So far, we have only discussed non-causal filtering, which means that each sample at each time point \(t\) is filtered using samples that come after (\(t + \Delta t\)) and before (\(t - \Delta t\)) the current time point \(t\). In this sense, each sample is influenced by samples that come both before and after it. This is useful in many cases, especially because it does not delay the timing of events.
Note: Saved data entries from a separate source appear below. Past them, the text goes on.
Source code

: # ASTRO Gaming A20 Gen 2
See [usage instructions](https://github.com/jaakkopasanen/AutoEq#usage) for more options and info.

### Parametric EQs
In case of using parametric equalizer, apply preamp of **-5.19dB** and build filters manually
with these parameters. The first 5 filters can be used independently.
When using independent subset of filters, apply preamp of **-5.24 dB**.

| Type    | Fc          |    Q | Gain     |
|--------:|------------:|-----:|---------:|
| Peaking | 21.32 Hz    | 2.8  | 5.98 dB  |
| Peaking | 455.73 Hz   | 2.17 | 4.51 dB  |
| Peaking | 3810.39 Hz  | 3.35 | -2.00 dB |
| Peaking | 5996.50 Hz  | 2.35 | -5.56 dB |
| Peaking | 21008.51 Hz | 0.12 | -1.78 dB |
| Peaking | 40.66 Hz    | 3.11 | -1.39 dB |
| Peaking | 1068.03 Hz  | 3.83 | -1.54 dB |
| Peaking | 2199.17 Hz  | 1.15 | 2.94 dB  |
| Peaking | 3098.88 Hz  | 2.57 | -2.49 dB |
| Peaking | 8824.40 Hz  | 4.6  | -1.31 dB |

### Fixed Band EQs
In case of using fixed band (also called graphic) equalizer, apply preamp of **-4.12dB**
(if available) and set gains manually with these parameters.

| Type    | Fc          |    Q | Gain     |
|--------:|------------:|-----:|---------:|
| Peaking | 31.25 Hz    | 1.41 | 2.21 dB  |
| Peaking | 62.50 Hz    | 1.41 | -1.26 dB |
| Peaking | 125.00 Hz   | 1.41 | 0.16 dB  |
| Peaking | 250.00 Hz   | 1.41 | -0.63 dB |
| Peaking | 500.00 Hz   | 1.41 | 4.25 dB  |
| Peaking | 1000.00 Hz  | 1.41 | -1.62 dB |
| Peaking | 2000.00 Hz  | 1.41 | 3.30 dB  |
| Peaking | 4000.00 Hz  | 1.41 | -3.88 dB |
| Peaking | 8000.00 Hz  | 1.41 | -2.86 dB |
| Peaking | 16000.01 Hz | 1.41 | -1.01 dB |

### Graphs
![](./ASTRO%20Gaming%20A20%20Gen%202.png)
However, sometimes it can be beneficial to use causal filtering, whereby each sample \(t\) is filtered only using time points that came after it.

Note that the delay is variable (whereas for linear/zero-phase filters it is constant) but small in the pass-band. Unlike zero-phase filters, which require time-shifting backward the output of a linear-phase filtering stage (and thus becoming non-causal), minimum-phase filters do not require any compensation to achieve small delays in the pass-band. Note that as an artifact of the minimum phase filter construction step, the filter does not end up being as steep as the linear/zero-phase version.

We can construct a minimum-phase filter from our existing linear-phase filter with the scipy.signal.minimum_phase() function, and note that the falloff is not as steep:

Minimum-phase

Applying FIR filters

Now lets look at some practical effects of these filters by applying them to some data.

Let’s construct a Gaussian-windowed sinusoid (i.e., Morlet imaginary part) plus noise (random and line). Note that the original clean signal contains frequency content in both the pass band and transition bands of our low-pass filter.

dur = 10.
center = 2.
morlet_freq = f_p
tlim = [center - 0.2, center + 0.2]
tticks = [tlim[0], center, tlim[1]]
flim = [20, 70]

x = np.zeros(int(sfreq * dur) + 1)
blip = morlet(sfreq, [morlet_freq], n_cycles=7)[0].imag / 20.
n_onset = int(center * sfreq) - len(blip) // 2
x[n_onset:n_onset + len(blip)] += blip
x_orig = x.copy()

rng = np.random.RandomState(0)
x += rng.randn(len(x)) / 1000.
x += np.sin(2. * np.pi * 60. * np.arange(len(x)) / sfreq) / 2000.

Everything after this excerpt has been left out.